According to Gorsuch, those who lack the authority to influence agencies, such as “the immigrant, the veteran seeking his benefits, the social security disability applicant,” are disadvantaged because Chevron provides the government a significant edge against individual litigants.
“I didn’t see a case cited, perhaps I missed one, where Chevron wound up benefiting those kinds of peoples,” he noted.
When asked about the legality of the matter of who should pay for the boat’s monitoring, Justice Ketanji Brown Jackson expressed worry that the court may become a policymaker by majority rule if companies like Chevron were taken away. “I see that as a policy question.”
“The issue we’re deciding here is more like the countless policy issues that are going to confront this country in the years and decades ahead: will courts be able to decide these issues as to things they know nothing about … that just don’t have any expertise … or are people in the agencies going to do that?”
In his argument, Prelogar characterized Chevron as a “bedrock principle” and stated that the “thousands” of judicial judgments based on it would be “shocked” if the decision were to be overturned.
Justice Amy Coney Barret raised the issue of precedent as well, asking if rulings that had been based on Chevron may be called into question in the event that it was overturned.
Justice Gorsuch: How come Chevron never benefits the little guy?
“The cases I saw routinely on the courts of appeals—and I think this is what niggles at so many of the lower court judges—are the immigrant, the veteran seeking his benefits, the social security disability… pic.twitter.com/wkIDtIqZN4
— Carrie Severino (@JCNSeverino) January 17, 2024
In response to the claim that Chevron brings consistency into the law, the corporations’ counsel and a number of judges pointed out that rules are subject to change between administrations.
“Each new administration can come in and undo the work of a prior one — they’re all reasonable, I mean, my goodness, the American people elect them, of course they’re reasonable,” Gorsuch claimed.
According to Kavanaugh, traditionally, the duty of the judiciary has been to “police the line between the legislature and the executive… to make sure the executive is not operating as a king.”
“Today’s oral arguments in the Relentless and Loper Bright cases went to the very heart of a judge’s role: What does it mean to exercise judicial power?” a representative of the Cato Institute shared with reporters in a statement.
“It appears likely that a majority of the Court is now poised to overturn the Chevron doctrine entirely and to make clear that judges must simply apply their own best readings of statutes. As counsel for both Loper Bright and Relentless pointed out, that task can include giving proper respect to longstanding and contemporaneous interpretations of the Executive Branch.”

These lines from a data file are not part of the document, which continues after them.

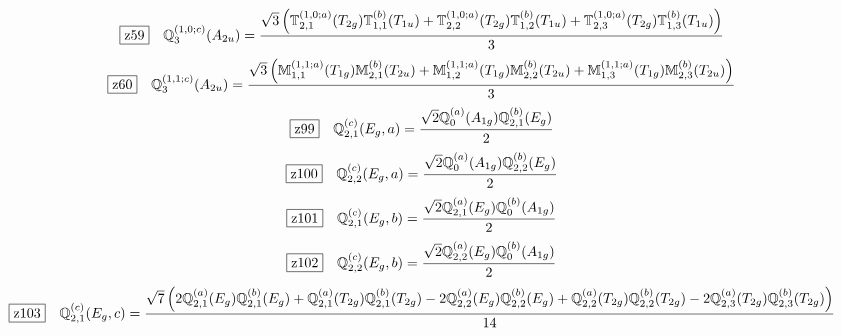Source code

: \documentclass[fleqn,10pt,landscape]{jsarticle}
\begin{document}
\begin{dmath*}
\hspace*{3mm}\fbox{z59}\quad \mathbb{Q}_{3}^{(1,0;c)}(A_{2u})=\frac{\sqrt{3} \left(\mathbb{T}_{2,1}^{(1,0;a)}(T_{2g}) \mathbb{T}_{1,1}^{(b)}(T_{1u}) + \mathbb{T}_{2,2}^{(1,0;a)}(T_{2g}) \mathbb{T}_{1,2}^{(b)}(T_{1u}) + \mathbb{T}_{2,3}^{(1,0;a)}(T_{2g}) \mathbb{T}_{1,3}^{(b)}(T_{1u})\right)}{3}
\end{dmath*}
\begin{dmath*}
\hspace*{3mm}\fbox{z60}\quad \mathbb{Q}_{3}^{(1,1;c)}(A_{2u})=\frac{\sqrt{3} \left(\mathbb{M}_{1,1}^{(1,1;a)}(T_{1g}) \mathbb{M}_{2,1}^{(b)}(T_{2u}) + \mathbb{M}_{1,2}^{(1,1;a)}(T_{1g}) \mathbb{M}_{2,2}^{(b)}(T_{2u}) + \mathbb{M}_{1,3}^{(1,1;a)}(T_{1g}) \mathbb{M}_{2,3}^{(b)}(T_{2u})\right)}{3}
\end{dmath*}
\begin{dmath*}
\hspace*{3mm}\fbox{z99}\quad \mathbb{Q}_{2,1}^{(c)}(E_{g},a)=\frac{\sqrt{2} \mathbb{Q}_{0}^{(a)}(A_{1g}) \mathbb{Q}_{2,1}^{(b)}(E_{g})}{2}
\end{dmath*}
\begin{dmath*}
\hspace*{3mm}\fbox{z100}\quad \mathbb{Q}_{2,2}^{(c)}(E_{g},a)=\frac{\sqrt{2} \mathbb{Q}_{0}^{(a)}(A_{1g}) \mathbb{Q}_{2,2}^{(b)}(E_{g})}{2}
\end{dmath*}
\begin{dmath*}
\hspace*{3mm}\fbox{z101}\quad \mathbb{Q}_{2,1}^{(c)}(E_{g},b)=\frac{\sqrt{2} \mathbb{Q}_{2,1}^{(a)}(E_{g}) \mathbb{Q}_{0}^{(b)}(A_{1g})}{2}
\end{dmath*}
\begin{dmath*}
\hspace*{3mm}\fbox{z102}\quad \mathbb{Q}_{2,2}^{(c)}(E_{g},b)=\frac{\sqrt{2} \mathbb{Q}_{2,2}^{(a)}(E_{g}) \mathbb{Q}_{0}^{(b)}(A_{1g})}{2}
\end{dmath*}
\begin{dmath*}
\hspace*{3mm}\fbox{z103}\quad \mathbb{Q}_{2,1}^{(c)}(E_{g},c)=\frac{\sqrt{7} \left(2 \mathbb{Q}_{2,1}^{(a)}(E_{g}) \mathbb{Q}_{2,1}^{(b)}(E_{g}) + \mathbb{Q}_{2,1}^{(a)}(T_{2g}) \mathbb{Q}_{2,1}^{(b)}(T_{2g}) - 2 \mathbb{Q}_{2,2}^{(a)}(E_{g}) \mathbb{Q}_{2,2}^{(b)}(E_{g}) + \mathbb{Q}_{2,2}^{(a)}(T_{2g}) \mathbb{Q}_{2,2}^{(b)}(T_{2g}) - 2 \mathbb{Q}_{2,3}^{(a)}(T_{2g}) \mathbb{Q}_{2,3}^{(b)}(T_{2g})\right)}{14}
\end{dmath*}
\end{document}
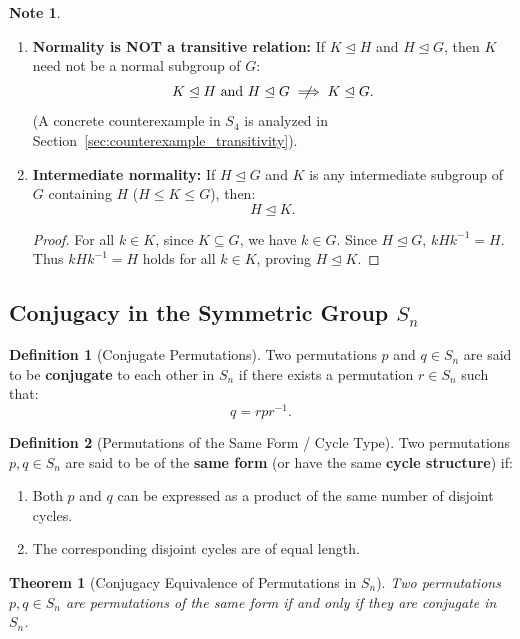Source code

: \documentclass[12pt]{article}
\theoremstyle{definition}
\newtheorem{definition}{Definition}[section]
\newtheorem*{note}{Note}
\theoremstyle{plain}
\newtheorem{theorem}{Theorem}[section]
\begin{document}
\begin{note}
\begin{enumerate}
    \item \textbf{Normality is NOT a transitive relation:}
    If $K \trianglelefteq H$ and $H \trianglelefteq G$, then $K$ need not be a normal subgroup of $G$:
    \[
    K \trianglelefteq H \text{ and } H \trianglelefteq G \centernot\implies K \trianglelefteq G.
    \]
    (A concrete counterexample in $S_4$ is analyzed in Section~\ref{sec:counterexample_transitivity}).
    
    \item \textbf{Intermediate normality:}
    If $H \trianglelefteq G$ and $K$ is any intermediate subgroup of $G$ containing $H$ ($H \le K \le G$), then:
    \[
    H \trianglelefteq K.
    \]
    \begin{proof}
    For all $k \in K$, since $K \subseteq G$, we have $k \in G$. Since $H \trianglelefteq G$, $k H k^{-1} = H$. Thus $k H k^{-1} = H$ holds for all $k \in K$, proving $H \trianglelefteq K$.
    \end{proof}
\end{enumerate}
\end{note}

\subsection{Conjugacy in the Symmetric Group \texorpdfstring{$S_n$}{Sn}}

\begin{definition}[Conjugate Permutations]
Two permutations $p$ and $q \in S_n$ are said to be \textbf{conjugate} to each other in $S_n$ if there exists a permutation $r \in S_n$ such that:
\[
q = r p r^{-1}.
\]
\end{definition}

\begin{definition}[Permutations of the Same Form / Cycle Type]
Two permutations $p, q \in S_n$ are said to be of the \textbf{same form} (or have the same \textbf{cycle structure}) if:
\begin{enumerate}
    \item Both $p$ and $q$ can be expressed as a product of the same number of disjoint cycles.
    \item The corresponding disjoint cycles are of equal length.
\end{enumerate}
\end{definition}

\begin{theorem}[Conjugacy Equivalence of Permutations in $S_n$]
Two permutations $p, q \in S_n$ are permutations of the same form if and only if they are conjugate in $S_n$.
\end{theorem}
\end{document}

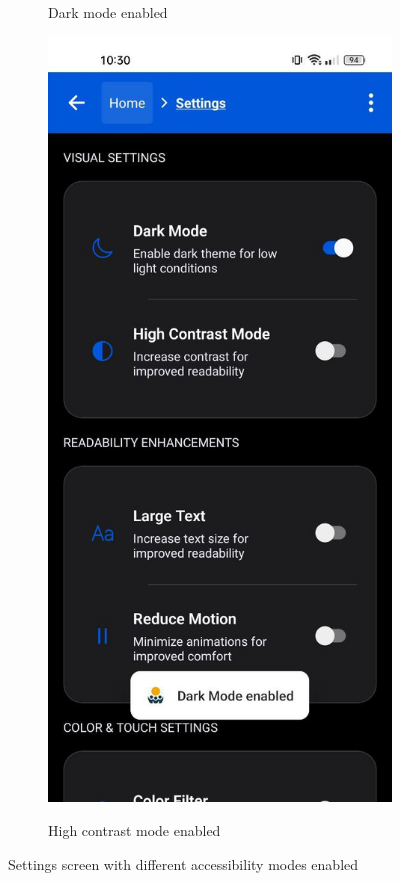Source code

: \begin{enumerate}
\begin{figure}[ht]
\begin{subfigure}[b]{0.48\textwidth}
        \caption{Dark mode enabled}
        \label{fig:settings-dark}
    \end{subfigure}
    \hfill
    \begin{subfigure}[b]{0.48\textwidth}
        \centering
        \includegraphics[width=\linewidth, alt={Settings screen with high contrast mode enabled}]{img/settings4.jpg}
        \caption{High contrast mode enabled}
        \label{fig:settings-contrast}
    \end{subfigure}
    \caption{Settings screen with different accessibility modes enabled}
    \label{fig:settings_modes}
\end{figure}


\end{enumerate}
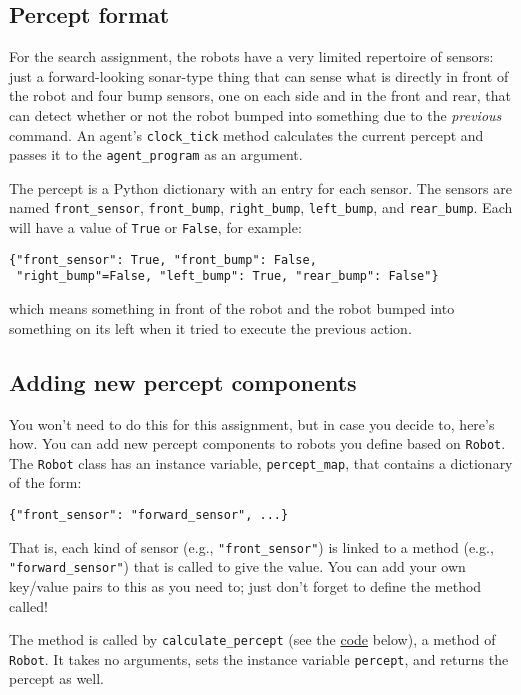 \documentclass[11pt]{tufte-handout}
\begin{document}
\subsection{Percept format}
\label{sec:org6990e36}

For the search assignment, the robots have a very  limited repertoire of sensors: just a forward-looking sonar-type thing that can  sense what is directly in front of the robot and four bump sensors, one on each side and in the front and rear, that can detect whether or not the robot bumped into something due to the \emph{previous} command.  An agent's \texttt{clock\_tick} method calculates the current percept and passes it to the \texttt{agent\_program} as an argument.

The percept is a Python dictionary with an entry for each sensor.  The sensors are named \texttt{front\_sensor}, \texttt{front\_bump}, \texttt{right\_bump}, \texttt{left\_bump}, and \texttt{rear\_bump}.  Each will have a value of \texttt{True} or \texttt{False}, for example:
\begin{verbatim}
{"front_sensor": True, "front_bump": False,
 "right_bump"=False, "left_bump": True, "rear_bump": False"}
\end{verbatim}

\noindent which means something in front of the robot and the robot bumped into something on its left when it tried to execute the previous action.

\subsection{Adding new percept components}
\label{sec:orgd5234c7}
\label{org97d62df}

You won't need to do this for this assignment, but in case you decide to, here's how.
You can add new percept components to robots you define based on \texttt{Robot}.  The \texttt{Robot} class has an instance variable, \texttt{percept\_map}, that contains a dictionary of the form:
\begin{verbatim}
{"front_sensor": "forward_sensor", ...}
\end{verbatim}

\noindent That is, each kind of sensor (e.g., \texttt{"front\_sensor"}) is linked to a method (e.g., \texttt{"forward\_sensor"}) that is called to give the value.  You can add your own key/value pairs to this as you need to; just don't forget to define the method called!

The method is called by \texttt{calculate\_percept} (see the \hyperref[org14773b1]{code} below), a method of \texttt{Robot}.  It takes no arguments, sets the instance variable \texttt{percept}, and returns the percept as well.  
\end{document}
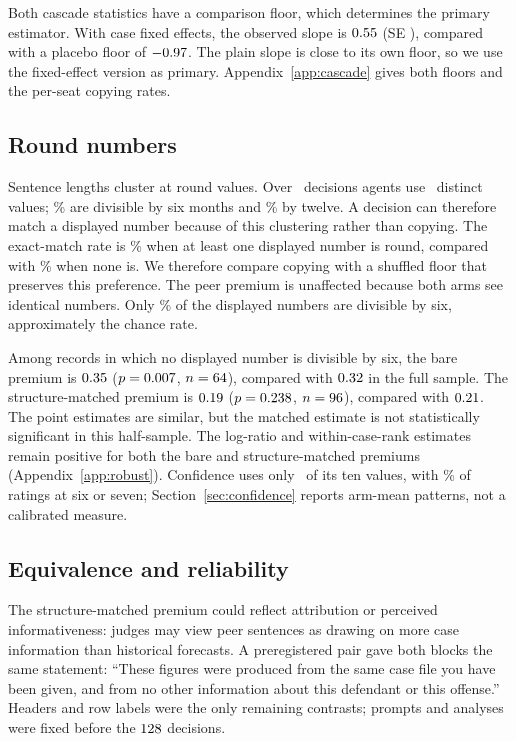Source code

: \documentclass{article}
\begin{document}
Both cascade statistics have a comparison floor, which determines the primary estimator. With case
fixed effects, the observed slope is $\cascBetaFE$ (SE \cascBetaFEse), compared with a placebo floor
of $\plBetaFE$. The plain slope is close to its own floor, so we use the fixed-effect version as
primary.
Appendix~\ref{app:cascade} gives both floors and the per-seat copying rates.

\subsection{Round numbers}
\label{sec:round}

Sentence lengths cluster at round values. Over \rbSentN\ decisions agents use \rbDistinct\ distinct values;
\rbDivSix\% are divisible by six months and \rbDivTwelve\% by twelve. A decision can therefore
match a displayed number because of this clustering rather than copying. The exact-match
rate is \rbMatchRound\% when at least one displayed number is round, compared with \rbMatchPlain\%
when none is. We therefore compare copying with a shuffled floor that preserves this preference.
The peer premium is unaffected because both arms see identical numbers. Only \rbAncSix\% of the
displayed numbers are divisible by six, approximately the chance rate.

Among records in which no displayed number is divisible by six, the bare premium is $\rbNRMB$
($p=\rbNRMBp$, $n=\rbNRMBn$), compared with $\iMB$ in the full sample. The structure-matched
premium is $\rbNRMS$ ($p=\rbNRMSp$, $n=\rbNRMSn$), compared with $\iMS$. The point estimates are
similar, but the matched estimate is not statistically significant in this half-sample. The log-ratio
and within-case-rank estimates remain positive for both the bare and structure-matched premiums
(Appendix~\ref{app:robust}). Confidence uses only \rbConfDistinct\ of its ten values, with
\rbConfTop\% of ratings at six or seven; Section~\ref{sec:confidence} reports arm-mean patterns,
not a calibrated measure.

\subsection{Equivalence and reliability}
\label{sec:equiv}

The structure-matched premium could reflect attribution or perceived informativeness: judges may
view peer sentences as drawing on more case information than historical forecasts. A preregistered
pair gave both blocks the same statement: ``These figures were produced from the same case file you
have been given, and from no other information about this defendant or this offense.'' Headers and
row labels were the only remaining contrasts; prompts and analyses were fixed before the $\eqN$
decisions.
\end{document}
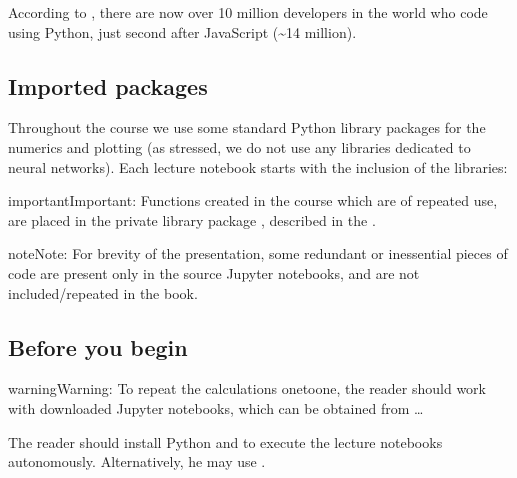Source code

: \documentclass[letterpaper,10pt,english]{jupyterBook}
\begin{document}
\sphinxAtStartPar
According to , there are now over 10 million developers in the world who code using Python, just second after JavaScript (\textasciitilde{}14 million).


\subsection{Imported packages}
\label{\detokenize{docs/intro:imported-packages}}
\sphinxAtStartPar
Throughout the course we use some standard Python library packages for the numerics and plotting (as stressed, we do not use any libraries dedicated to neural networks). Each lecture notebook starts with the inclusion of the libraries:

\begin{sphinxVerbatim}[commandchars=\\\{\}]
   

   

     
\end{sphinxVerbatim}

\begin{sphinxadmonition}{important}{Important:}
\sphinxAtStartPar
Functions created in the course which are of repeated use, are placed in the private library package , described in the {\hyperref[\detokenize{docs/lib_app:app-lab}]{}}.
\end{sphinxadmonition}

\begin{sphinxadmonition}{note}{Note:}
\sphinxAtStartPar
For brevity of the presentation, some redundant or inessential pieces of code are present only in the source Jupyter notebooks, and are not included/repeated in the book.
\end{sphinxadmonition}


\subsection{Before you begin}
\label{\detokenize{docs/intro:before-you-begin}}
\begin{sphinxadmonition}{warning}{Warning:}
\sphinxAtStartPar
To repeat the calculations one\sphinxhyphen{}to\sphinxhyphen{}one, the reader should work with downloaded Jupyter notebooks, which can be obtained from …

\sphinxAtStartPar
The reader should install Python and 
to execute the lecture notebooks autonomously. Alternatively, he may use .
\end{sphinxadmonition}
\end{document}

We’ve seen the U.S. Supreme Court directly rule against the Biden administration a number of times including when they completely shredded the Biden regime’s plan to unconstitutionally cancel student loan debts.
This is just another example of the new conservative Supreme Court bench being willing to question the authority of the executive branch in an age when the White House has largely been left unchecked.